### Work item:
Please restate verbatim the lines that open the listing below, ending with the line in which "## State Sketch" occurs.

### Available records:
--------------------------------------------------

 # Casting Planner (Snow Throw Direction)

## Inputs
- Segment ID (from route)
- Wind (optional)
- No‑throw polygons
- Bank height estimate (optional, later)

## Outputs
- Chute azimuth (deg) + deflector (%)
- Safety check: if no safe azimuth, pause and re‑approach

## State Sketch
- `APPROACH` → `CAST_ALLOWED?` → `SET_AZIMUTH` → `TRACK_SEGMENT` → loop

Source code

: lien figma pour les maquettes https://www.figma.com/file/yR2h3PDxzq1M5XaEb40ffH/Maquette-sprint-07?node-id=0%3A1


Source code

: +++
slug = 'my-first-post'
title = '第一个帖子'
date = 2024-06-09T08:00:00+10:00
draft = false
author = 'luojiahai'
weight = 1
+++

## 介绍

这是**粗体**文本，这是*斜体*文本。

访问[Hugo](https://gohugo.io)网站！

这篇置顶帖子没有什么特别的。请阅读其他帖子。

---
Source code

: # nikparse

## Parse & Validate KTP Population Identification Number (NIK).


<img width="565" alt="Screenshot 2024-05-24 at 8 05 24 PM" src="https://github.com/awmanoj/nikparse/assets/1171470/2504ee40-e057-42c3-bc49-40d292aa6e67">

--------------------------------------------------

### Answer box:
 # Casting Planner (Snow Throw Direction)

## Inputs
- Segment ID (from route)
- Wind (optional)
- No‑throw polygons
- Bank height estimate (optional, later)

## Outputs
- Chute azimuth (deg) + deflector (%)
- Safety check: if no safe azimuth, pause and re‑approach

## State Sketch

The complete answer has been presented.